▸ **Problem description**
Which lines make up the answer? Those from the line with "santos, juan [ESP]" through the end of the data; reproduce them exactly.

▸ **Provided data**
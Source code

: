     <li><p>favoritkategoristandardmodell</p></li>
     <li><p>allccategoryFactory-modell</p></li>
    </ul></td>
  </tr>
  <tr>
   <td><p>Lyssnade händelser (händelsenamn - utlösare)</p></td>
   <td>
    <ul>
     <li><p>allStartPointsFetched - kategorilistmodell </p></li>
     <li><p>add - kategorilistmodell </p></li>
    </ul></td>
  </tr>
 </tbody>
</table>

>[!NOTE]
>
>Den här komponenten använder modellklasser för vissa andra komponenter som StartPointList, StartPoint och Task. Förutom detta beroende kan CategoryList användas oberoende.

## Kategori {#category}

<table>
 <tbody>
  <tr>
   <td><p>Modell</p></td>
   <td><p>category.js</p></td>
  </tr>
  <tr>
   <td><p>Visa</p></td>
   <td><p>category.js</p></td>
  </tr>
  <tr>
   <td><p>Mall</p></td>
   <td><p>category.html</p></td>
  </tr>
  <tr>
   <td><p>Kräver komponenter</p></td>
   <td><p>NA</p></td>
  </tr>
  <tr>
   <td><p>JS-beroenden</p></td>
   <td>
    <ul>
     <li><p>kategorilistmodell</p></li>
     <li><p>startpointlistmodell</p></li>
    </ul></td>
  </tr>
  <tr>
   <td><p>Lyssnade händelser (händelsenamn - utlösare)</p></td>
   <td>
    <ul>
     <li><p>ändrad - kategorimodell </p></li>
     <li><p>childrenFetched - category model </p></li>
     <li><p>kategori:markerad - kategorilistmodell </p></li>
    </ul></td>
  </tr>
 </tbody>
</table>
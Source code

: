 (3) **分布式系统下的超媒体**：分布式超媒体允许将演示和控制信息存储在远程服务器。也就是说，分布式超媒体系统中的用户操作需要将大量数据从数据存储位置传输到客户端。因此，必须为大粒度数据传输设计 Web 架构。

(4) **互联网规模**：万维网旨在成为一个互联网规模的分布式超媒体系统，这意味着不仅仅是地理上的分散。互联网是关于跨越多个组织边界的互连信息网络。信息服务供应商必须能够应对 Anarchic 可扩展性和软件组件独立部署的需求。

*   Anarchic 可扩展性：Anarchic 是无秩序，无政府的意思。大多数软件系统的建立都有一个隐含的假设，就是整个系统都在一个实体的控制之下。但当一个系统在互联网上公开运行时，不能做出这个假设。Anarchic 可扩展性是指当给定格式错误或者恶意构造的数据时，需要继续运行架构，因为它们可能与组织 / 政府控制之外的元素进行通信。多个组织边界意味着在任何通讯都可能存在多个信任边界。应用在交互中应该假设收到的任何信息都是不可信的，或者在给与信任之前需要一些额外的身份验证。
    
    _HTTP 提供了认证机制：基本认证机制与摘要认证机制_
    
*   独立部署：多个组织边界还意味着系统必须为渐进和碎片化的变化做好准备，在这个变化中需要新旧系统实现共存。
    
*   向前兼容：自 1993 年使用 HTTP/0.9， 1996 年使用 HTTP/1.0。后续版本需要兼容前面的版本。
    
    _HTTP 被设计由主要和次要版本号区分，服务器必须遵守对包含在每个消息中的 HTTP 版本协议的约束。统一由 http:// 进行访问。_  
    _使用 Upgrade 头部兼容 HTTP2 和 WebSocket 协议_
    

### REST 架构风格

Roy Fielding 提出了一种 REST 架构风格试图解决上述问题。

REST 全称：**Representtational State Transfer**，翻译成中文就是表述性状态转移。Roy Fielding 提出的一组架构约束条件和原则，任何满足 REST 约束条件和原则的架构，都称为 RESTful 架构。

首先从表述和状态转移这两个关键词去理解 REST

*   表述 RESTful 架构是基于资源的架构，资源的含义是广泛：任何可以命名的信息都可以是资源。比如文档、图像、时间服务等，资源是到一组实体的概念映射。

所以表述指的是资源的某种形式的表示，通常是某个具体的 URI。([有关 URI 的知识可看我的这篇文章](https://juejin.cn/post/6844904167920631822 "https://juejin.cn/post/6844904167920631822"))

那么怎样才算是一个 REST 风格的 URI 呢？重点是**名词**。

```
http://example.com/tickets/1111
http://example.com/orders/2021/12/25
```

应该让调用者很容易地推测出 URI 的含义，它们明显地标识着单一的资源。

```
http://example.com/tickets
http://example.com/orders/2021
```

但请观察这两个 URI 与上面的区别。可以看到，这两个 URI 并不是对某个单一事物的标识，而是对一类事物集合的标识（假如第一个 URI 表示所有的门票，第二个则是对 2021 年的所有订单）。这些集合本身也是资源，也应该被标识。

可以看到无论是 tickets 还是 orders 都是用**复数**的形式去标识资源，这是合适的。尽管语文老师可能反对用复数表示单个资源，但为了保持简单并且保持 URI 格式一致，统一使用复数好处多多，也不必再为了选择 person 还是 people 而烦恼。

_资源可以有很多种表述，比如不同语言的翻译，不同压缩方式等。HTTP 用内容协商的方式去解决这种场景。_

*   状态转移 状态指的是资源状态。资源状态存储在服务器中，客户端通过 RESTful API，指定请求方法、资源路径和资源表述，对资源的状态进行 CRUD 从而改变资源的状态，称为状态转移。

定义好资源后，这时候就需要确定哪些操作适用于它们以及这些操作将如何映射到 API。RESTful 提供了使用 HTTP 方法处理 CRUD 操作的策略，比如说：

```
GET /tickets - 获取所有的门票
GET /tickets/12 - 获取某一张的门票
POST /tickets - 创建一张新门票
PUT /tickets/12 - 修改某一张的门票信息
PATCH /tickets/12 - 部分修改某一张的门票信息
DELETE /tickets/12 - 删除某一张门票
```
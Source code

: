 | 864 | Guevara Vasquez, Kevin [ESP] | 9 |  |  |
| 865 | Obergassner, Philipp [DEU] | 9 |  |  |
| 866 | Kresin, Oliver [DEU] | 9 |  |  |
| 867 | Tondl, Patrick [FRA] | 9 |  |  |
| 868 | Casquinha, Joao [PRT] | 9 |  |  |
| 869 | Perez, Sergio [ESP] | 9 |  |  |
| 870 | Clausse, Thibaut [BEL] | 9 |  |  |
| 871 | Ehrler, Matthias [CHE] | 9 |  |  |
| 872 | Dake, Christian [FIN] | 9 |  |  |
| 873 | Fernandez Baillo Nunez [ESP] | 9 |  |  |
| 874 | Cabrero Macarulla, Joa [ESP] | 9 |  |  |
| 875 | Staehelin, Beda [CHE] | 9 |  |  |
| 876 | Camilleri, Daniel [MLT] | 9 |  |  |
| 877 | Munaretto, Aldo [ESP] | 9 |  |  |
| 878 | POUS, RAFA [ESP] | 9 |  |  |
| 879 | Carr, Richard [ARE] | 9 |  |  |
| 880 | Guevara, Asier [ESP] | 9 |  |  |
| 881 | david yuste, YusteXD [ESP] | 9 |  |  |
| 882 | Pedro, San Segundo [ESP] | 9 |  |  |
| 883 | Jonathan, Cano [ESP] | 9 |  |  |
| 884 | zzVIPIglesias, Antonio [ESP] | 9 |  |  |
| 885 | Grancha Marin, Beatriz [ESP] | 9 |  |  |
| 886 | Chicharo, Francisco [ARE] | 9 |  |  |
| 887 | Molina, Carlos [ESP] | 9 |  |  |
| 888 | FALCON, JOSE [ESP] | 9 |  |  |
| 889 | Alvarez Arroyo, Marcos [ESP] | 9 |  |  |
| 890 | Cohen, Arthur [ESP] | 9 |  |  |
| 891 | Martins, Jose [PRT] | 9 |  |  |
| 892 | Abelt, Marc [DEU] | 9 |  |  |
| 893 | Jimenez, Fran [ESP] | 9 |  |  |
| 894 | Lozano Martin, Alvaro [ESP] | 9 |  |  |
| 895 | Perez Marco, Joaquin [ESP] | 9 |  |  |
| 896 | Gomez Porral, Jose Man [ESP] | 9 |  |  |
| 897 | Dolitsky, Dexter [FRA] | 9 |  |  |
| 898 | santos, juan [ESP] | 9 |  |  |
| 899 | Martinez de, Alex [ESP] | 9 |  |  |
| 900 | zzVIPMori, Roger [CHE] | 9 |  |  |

▸ **Reply to the exercise**
| 898 | santos, juan [ESP] | 9 |  |  |
| 899 | Martinez de, Alex [ESP] | 9 |  |  |
| 900 | zzVIPMori, Roger [CHE] | 9 |  |  |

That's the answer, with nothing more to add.